**TASK PROMPT**
Work out how many lines of the data hold the string "recent", and reply with that number alone.

**SUPPLIED INFORMATION**

**********

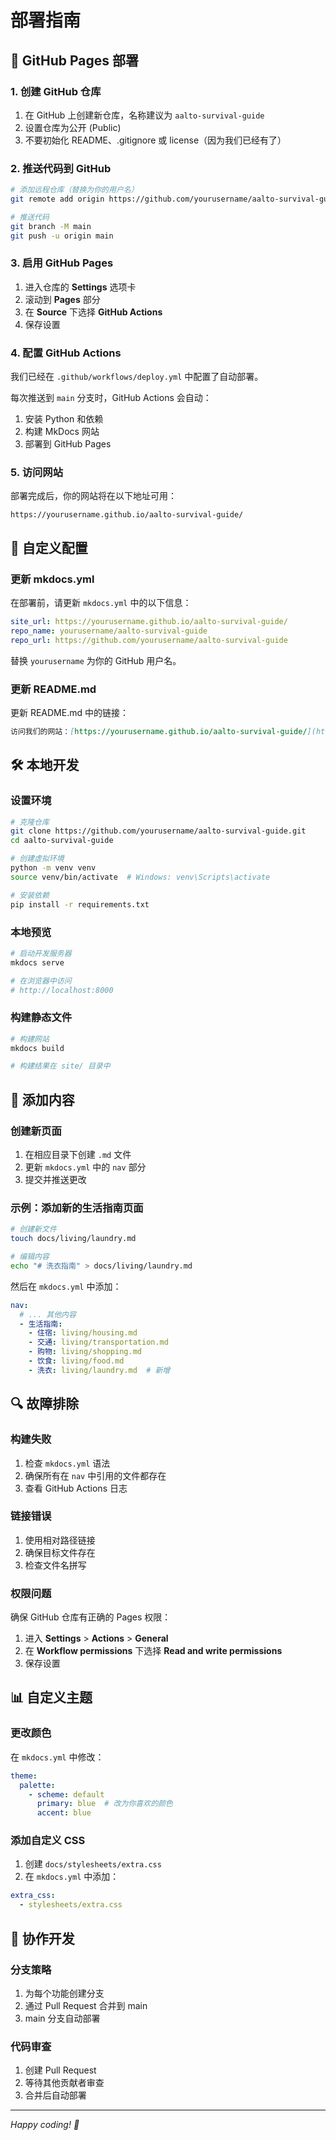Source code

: # 部署指南

## 🚀 GitHub Pages 部署

### 1. 创建 GitHub 仓库

1. 在 GitHub 上创建新仓库，名称建议为 `aalto-survival-guide`
2. 设置仓库为公开 (Public)
3. 不要初始化 README、.gitignore 或 license（因为我们已经有了）

### 2. 推送代码到 GitHub

```bash
# 添加远程仓库（替换为你的用户名）
git remote add origin https://github.com/yourusername/aalto-survival-guide.git

# 推送代码
git branch -M main
git push -u origin main
```

### 3. 启用 GitHub Pages

1. 进入仓库的 **Settings** 选项卡
2. 滚动到 **Pages** 部分
3. 在 **Source** 下选择 **GitHub Actions**
4. 保存设置

### 4. 配置 GitHub Actions

我们已经在 `.github/workflows/deploy.yml` 中配置了自动部署。

每次推送到 `main` 分支时，GitHub Actions 会自动：

1. 安装 Python 和依赖
2. 构建 MkDocs 网站
3. 部署到 GitHub Pages

### 5. 访问网站

部署完成后，你的网站将在以下地址可用：
```
https://yourusername.github.io/aalto-survival-guide/
```

## 🔧 自定义配置

### 更新 mkdocs.yml

在部署前，请更新 `mkdocs.yml` 中的以下信息：

```yaml
site_url: https://yourusername.github.io/aalto-survival-guide/
repo_name: yourusername/aalto-survival-guide
repo_url: https://github.com/yourusername/aalto-survival-guide
```

替换 `yourusername` 为你的 GitHub 用户名。

### 更新 README.md

更新 README.md 中的链接：

```markdown
访问我们的网站：[https://yourusername.github.io/aalto-survival-guide/](https://yourusername.github.io/aalto-survival-guide/)
```

## 🛠 本地开发

### 设置环境

```bash
# 克隆仓库
git clone https://github.com/yourusername/aalto-survival-guide.git
cd aalto-survival-guide

# 创建虚拟环境
python -m venv venv
source venv/bin/activate  # Windows: venv\Scripts\activate

# 安装依赖
pip install -r requirements.txt
```

### 本地预览

```bash
# 启动开发服务器
mkdocs serve

# 在浏览器中访问
# http://localhost:8000
```

### 构建静态文件

```bash
# 构建网站
mkdocs build

# 构建结果在 site/ 目录中
```

## 📝 添加内容

### 创建新页面

1. 在相应目录下创建 `.md` 文件
2. 更新 `mkdocs.yml` 中的 `nav` 部分
3. 提交并推送更改

### 示例：添加新的生活指南页面

```bash
# 创建新文件
touch docs/living/laundry.md

# 编辑内容
echo "# 洗衣指南" > docs/living/laundry.md
```

然后在 `mkdocs.yml` 中添加：

```yaml
nav:
  # ... 其他内容
  - 生活指南:
    - 住宿: living/housing.md
    - 交通: living/transportation.md
    - 购物: living/shopping.md
    - 饮食: living/food.md
    - 洗衣: living/laundry.md  # 新增
```

## 🔍 故障排除

### 构建失败

1. 检查 `mkdocs.yml` 语法
2. 确保所有在 `nav` 中引用的文件都存在
3. 查看 GitHub Actions 日志

### 链接错误

1. 使用相对路径链接
2. 确保目标文件存在
3. 检查文件名拼写

### 权限问题

确保 GitHub 仓库有正确的 Pages 权限：

1. 进入 **Settings** > **Actions** > **General**
2. 在 **Workflow permissions** 下选择 **Read and write permissions**
3. 保存设置

## 📊 自定义主题

### 更改颜色

在 `mkdocs.yml` 中修改：

```yaml
theme:
  palette:
    - scheme: default
      primary: blue  # 改为你喜欢的颜色
      accent: blue
```

### 添加自定义 CSS

1. 创建 `docs/stylesheets/extra.css`
2. 在 `mkdocs.yml` 中添加：

```yaml
extra_css:
  - stylesheets/extra.css
```

## 🤝 协作开发

### 分支策略

1. 为每个功能创建分支
2. 通过 Pull Request 合并到 main
3. main 分支自动部署

### 代码审查

1. 创建 Pull Request
2. 等待其他贡献者审查
3. 合并后自动部署

---

*Happy coding! 🎉* 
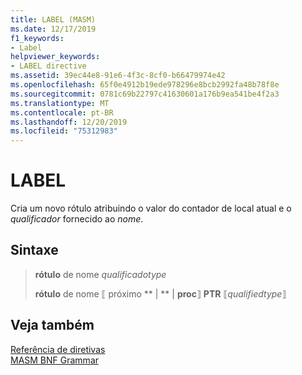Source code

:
 ```yaml
---
title: LABEL (MASM)
ms.date: 12/17/2019
f1_keywords:
- Label
helpviewer_keywords:
- LABEL directive
ms.assetid: 39ec44e8-91e6-4f3c-8cf0-b66479974e42
ms.openlocfilehash: 65f0e4912b19ede978296e8bcb2992fa48b78f8e
ms.sourcegitcommit: 0781c69b22797c41630601a176b9ea541be4f2a3
ms.translationtype: MT
ms.contentlocale: pt-BR
ms.lasthandoff: 12/20/2019
ms.locfileid: "75312983"
---
```

# <a name="label"></a>LABEL

Cria um novo rótulo atribuindo o valor do contador de local atual e o *qualificador* fornecido ao *nome*.

## <a name="syntax"></a>Sintaxe

> **rótulo** de nome *qualificadotype*
>
> **rótulo** de nome ⟦ próximo ** | **  | **proc**⟧ **PTR** ⟦*qualifiedtype*⟧

## <a name="see-also"></a>Veja também

[Referência de diretivas](directives-reference.md)\
[MASM BNF Grammar](masm-bnf-grammar.md)
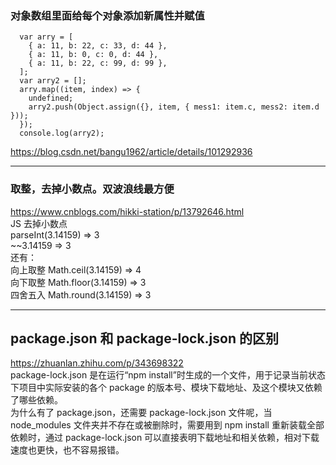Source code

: ### 对象数组里面给每个对象添加新属性并赋值

```
  var arry = [
    { a: 11, b: 22, c: 33, d: 44 },
    { a: 11, b: 0, c: 0, d: 44 },
    { a: 11, b: 22, c: 99, d: 99 },
  ];
  var arry2 = [];
  arry.map((item, index) => {
    undefined;
    arry2.push(Object.assign({}, item, { mess1: item.c, mess2: item.d }));
  });
  console.log(arry2);
```

https://blog.csdn.net/bangu1962/article/details/101292936

---

### 取整，去掉小数点。双波浪线最方便

https://www.cnblogs.com/hikki-station/p/13792646.html  
JS 去掉小数点  
parseInt(3.14159) => 3  
~~3.14159 => 3  
还有：  
向上取整 Math.ceil(3.14159) => 4  
向下取整 Math.floor(3.14159) => 3  
四舍五入 Math.round(3.14159) => 3

---

## package.json 和 package-lock.json 的区别

https://zhuanlan.zhihu.com/p/343698322    
package-lock.json 是在运行“npm install”时生成的一个文件，用于记录当前状态下项目中实际安装的各个 package 的版本号、模块下载地址、及这个模块又依赖了哪些依赖。      
为什么有了 package.json，还需要 package-lock.json 文件呢，当 node_modules 文件夹并不存在或被删除时，需要用到 npm install 重新装载全部依赖时，通过 package-lock.json 可以直接表明下载地址和相关依赖，相对下载速度也更快，也不容易报错。
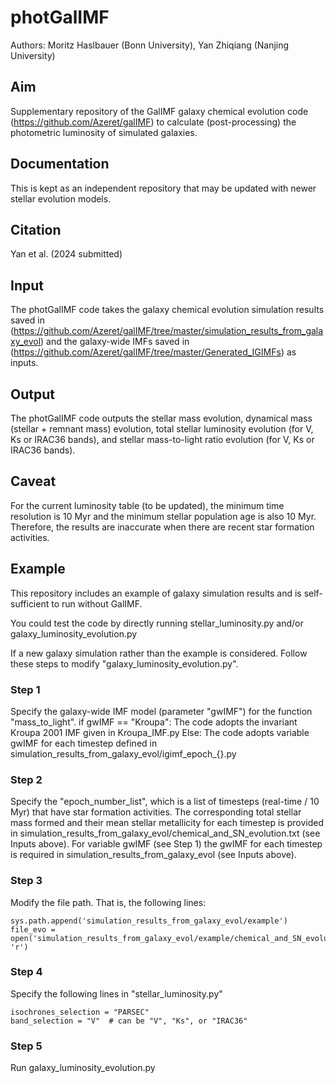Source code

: # photGalIMF

Authors: Moritz Haslbauer (Bonn University), Yan Zhiqiang (Nanjing University)

## Aim

Supplementary repository of the GalIMF galaxy chemical evolution code (https://github.com/Azeret/galIMF) to calculate (post-processing) the photometric luminosity of simulated galaxies.

## Documentation

This is kept as an independent repository that may be updated with newer stellar evolution models.

## Citation

Yan et al. (2024 submitted)

## Input

The photGalIMF code takes the galaxy chemical evolution simulation results saved in (https://github.com/Azeret/galIMF/tree/master/simulation_results_from_galaxy_evol) and the galaxy-wide IMFs saved in (https://github.com/Azeret/galIMF/tree/master/Generated_IGIMFs) as inputs.

## Output

The photGalIMF code outputs the stellar mass evolution, dynamical mass (stellar + remnant mass) evolution, total stellar luminosity evolution (for V, Ks or IRAC36 bands), and stellar mass-to-light ratio evolution (for V, Ks or IRAC36 bands).

## Caveat

For the current luminosity table (to be updated), the minimum time resolution is 10 Myr and the minimum stellar population age is also 10 Myr. Therefore, the results are inaccurate when there are recent star formation activities.

## Example

This repository includes an example of galaxy simulation results and is self-sufficient to run without GalIMF.

You could test the code by directly running
stellar_luminosity.py
and/or
galaxy_luminosity_evolution.py

If a new galaxy simulation rather than the example is considered. Follow these steps to modify "galaxy_luminosity_evolution.py".

### Step 1

Specify the galaxy-wide IMF model (parameter "gwIMF") for the function "mass_to_light". 
if gwIMF == "Kroupa": The code adopts the invariant Kroupa 2001 IMF given in Kroupa_IMF.py
Else: The code adopts variable gwIMF for each timestep defined in simulation_results_from_galaxy_evol/igimf_epoch_{}.py

### Step 2

Specify the "epoch_number_list", which is a list of timesteps (real-time / 10 Myr) that have star formation activities. 
The corresponding total stellar mass formed and their mean stellar metallicity for each timestep is provided in simulation_results_from_galaxy_evol/chemical_and_SN_evolution.txt (see Inputs above).
For variable gwIMF (see Step 1) the gwIMF for each timestep is required in simulation_results_from_galaxy_evol (see Inputs above).

### Step 3

Modify the file path. That is, the following lines:
```
sys.path.append('simulation_results_from_galaxy_evol/example')
file_evo = open('simulation_results_from_galaxy_evol/example/chemical_and_SN_evolution.txt', 'r')
```

### Step 4

Specify the following lines in "stellar_luminosity.py"
```
isochrones_selection = "PARSEC"
band_selection = "V"  # can be "V", "Ks", or "IRAC36"
```

### Step 5

Run galaxy_luminosity_evolution.py
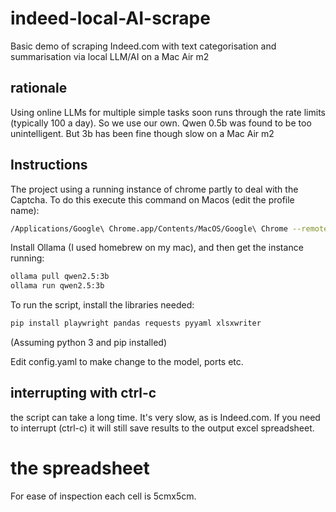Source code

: # indeed-local-AI-scrape
Basic demo of scraping Indeed.com with text categorisation and summarisation via local LLM/AI on a Mac Air m2

## rationale

Using online LLMs for multiple simple tasks soon runs through the rate limits (typically 100 a day). So we use our own. Qwen 0.5b was found to be too unintelligent. But 3b has been fine though slow on a Mac Air m2

## Instructions

The project using a running instance of chrome partly to deal with the Captcha. To do this execute this command on Macos (edit the profile name):

```bash
/Applications/Google\ Chrome.app/Contents/MacOS/Google\ Chrome --remote-debugging-port=9222 --args --profile-directory="<profilenamehere>"
```

Install Ollama (I used homebrew on my mac), and then get the instance running:

```bash
ollama pull qwen2.5:3b
ollama run qwen2.5:3b
```

To run the script, install the libraries needed:

```bash
pip install playwright pandas requests pyyaml xlsxwriter
```

(Assuming python 3 and pip installed)

Edit config.yaml to make change to the model, ports etc.

## interrupting with ctrl-c

the script can take a long time. It's very slow, as is Indeed.com. If you need to interrupt (ctrl-c) it will still save results to the output excel spreadsheet.

# the spreadsheet

For ease of inspection each cell is 5cmx5cm. 
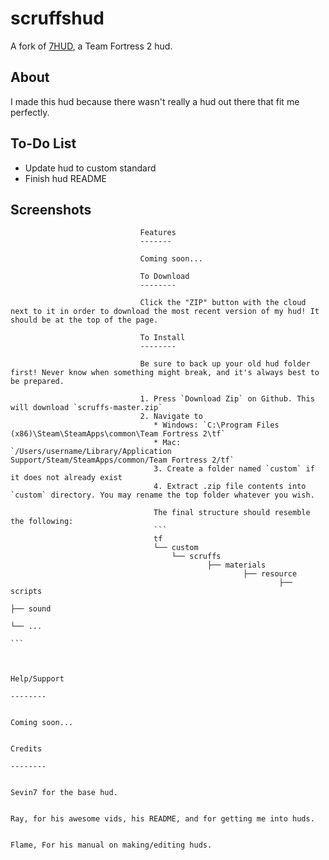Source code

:scruffshud
=======

A fork of <a href="https://github.com/Sevin7/7HUD">7HUD</a>, a Team Fortress 2 hud.

About
-------

I made this hud because there wasn't really a hud out there that fit me perfectly.

To-Do List
--------

* Update hud to custom standard
* Finish hud README

Screenshots
--------
               
                                 
                                 Features
                                 -------
                                 
                                 Coming soon...
                                 
                                 To Download
                                 --------
                                 
                                 Click the "ZIP" button with the cloud next to it in order to download the most recent version of my hud! It should be at the top of the page. 
                                 
                                 To Install
                                 --------
                                 
                                 Be sure to back up your old hud folder first! Never know when something might break, and it's always best to be prepared.
                                 
                                 1. Press `Download Zip` on Github. This will download `scruffs-master.zip`
                                 2. Navigate to 
                                    * Windows: `C:\Program Files (x86)\Steam\SteamApps\common\Team Fortress 2\tf`
                                	* Mac:     `/Users/username/Library/Application Support/Steam/SteamApps/common/Team Fortress 2/tf`
                                	3. Create a folder named `custom` if it does not already exist
                                	4. Extract .zip file contents into `custom` directory. You may rename the top folder whatever you wish.
                                	
                                	The final structure should resemble the following:
                                	```
                                	tf
                                	└── custom
                                	    └── scruffs
                                	            ├── materials
                                	                    ├── resource
                                	                            ├── scripts
                                	                                    ├── sound
                                	                                            └── ...
                                	                                            ```
                                	                                            
                                	                                            
                                	                                            Help/Support
                                	                                            --------
                                	                                            
                                	                                            Coming soon...
                                	                                            
                                	                                            Credits
                                	                                            --------
                                	                                            
																				Sevin7 for the base hud.
																				
                                	                                            Ray, for his awesome vids, his README, and for getting me into huds.
                                	                                            
                                	                                            Flame, For his manual on making/editing huds.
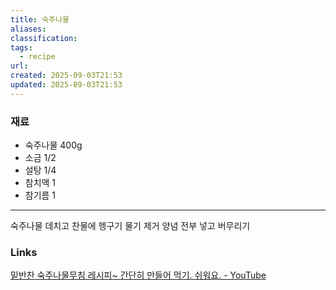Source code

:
 ```yaml
---
title: 숙주나물
aliases:
classification:
tags:
  - recipe
url:
created: 2025-09-03T21:53
updated: 2025-09-03T21:53
---
```


### 재료

- 숙주나물 400g
- 소금 1/2
- 설탕 1/4
- 참치액 1
- 참기름 1

---

숙주나물 데치고 찬물에 헹구기
물기 제거
양념 전부 넣고 버무리기

### Links

[밑반찬 숙주나물무침 레시피\~ 간단히 만들어 먹기. 쉬워요. - YouTube](https://www.youtube.com/shorts/WJKcQNv0QIE)
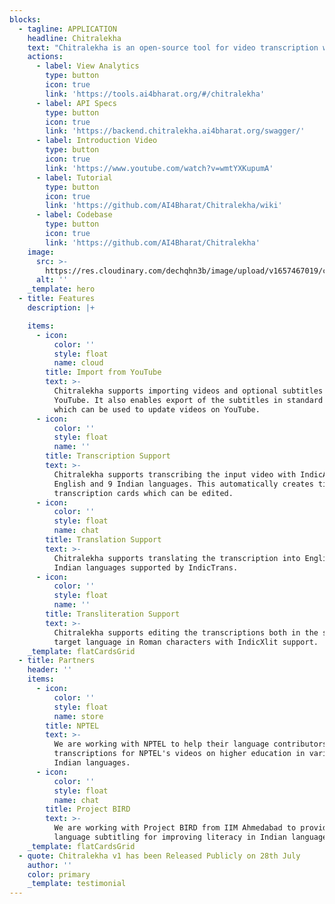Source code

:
 ```yaml
---
blocks:
  - tagline: APPLICATION
    headline: Chitralekha
    text: "Chitralekha is an open-source tool for video transcription with optional translation support with a focus on Indian languages. With a proliferation of video content, we need tools to transcribe them efficiently and also to make the transcriptions accessible in other languages. And given that transcription and translation tasks are tedious we want to meaningfully support them with open-source AI models. \_\n"
    actions:
      - label: View Analytics
        type: button
        icon: true
        link: 'https://tools.ai4bharat.org/#/chitralekha'
      - label: API Specs
        type: button
        icon: true
        link: 'https://backend.chitralekha.ai4bharat.org/swagger/'
      - label: Introduction Video
        type: button
        icon: true
        link: 'https://www.youtube.com/watch?v=wmtYXKupumA'
      - label: Tutorial
        type: button
        icon: true
        link: 'https://github.com/AI4Bharat/Chitralekha/wiki'
      - label: Codebase
        type: button
        icon: true
        link: 'https://github.com/AI4Bharat/Chitralekha'
    image:
      src: >-
        https://res.cloudinary.com/dechqhn3b/image/upload/v1657467019/chitralekha_cisupk.png
      alt: ''
    _template: hero
  - title: Features
    description: |+

    items:
      - icon:
          color: ''
          style: float
          name: cloud
        title: Import from YouTube
        text: >-
          Chitralekha supports importing videos and optional subtitles from
          YouTube. It also enables export of the subtitles in standard formats
          which can be used to update videos on YouTube. 
      - icon:
          color: ''
          style: float
          name: ''
        title: Transcription Support
        text: >-
          Chitralekha supports transcribing the input video with IndicASR for
          English and 9 Indian languages. This automatically creates timestamped
          transcription cards which can be edited. 
      - icon:
          color: ''
          style: float
          name: chat
        title: Translation Support
        text: >-
          Chitralekha supports translating the transcription into English and 12
          Indian languages supported by IndicTrans.  
      - icon:
          color: ''
          style: float
          name: ''
        title: Transliteration Support
        text: >-
          Chitralekha supports editing the transcriptions both in the source and
          target language in Roman characters with IndicXlit support.
    _template: flatCardsGrid
  - title: Partners
    header: ''
    items:
      - icon:
          color: ''
          style: float
          name: store
        title: NPTEL
        text: >-
          We are working with NPTEL to help their language contributors provide
          transcriptions for NPTEL's videos on higher education in various
          Indian languages.
      - icon:
          color: ''
          style: float
          name: chat
        title: Project BIRD
        text: >-
          We are working with Project BIRD from IIM Ahmedabad to provide same
          language subtitling for improving literacy in Indian languages.
    _template: flatCardsGrid
  - quote: Chitralekha v1 has been Released Publicly on 28th July
    author: ''
    color: primary
    _template: testimonial
---
```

**********

**RESPONSE TO THIS TASK**
2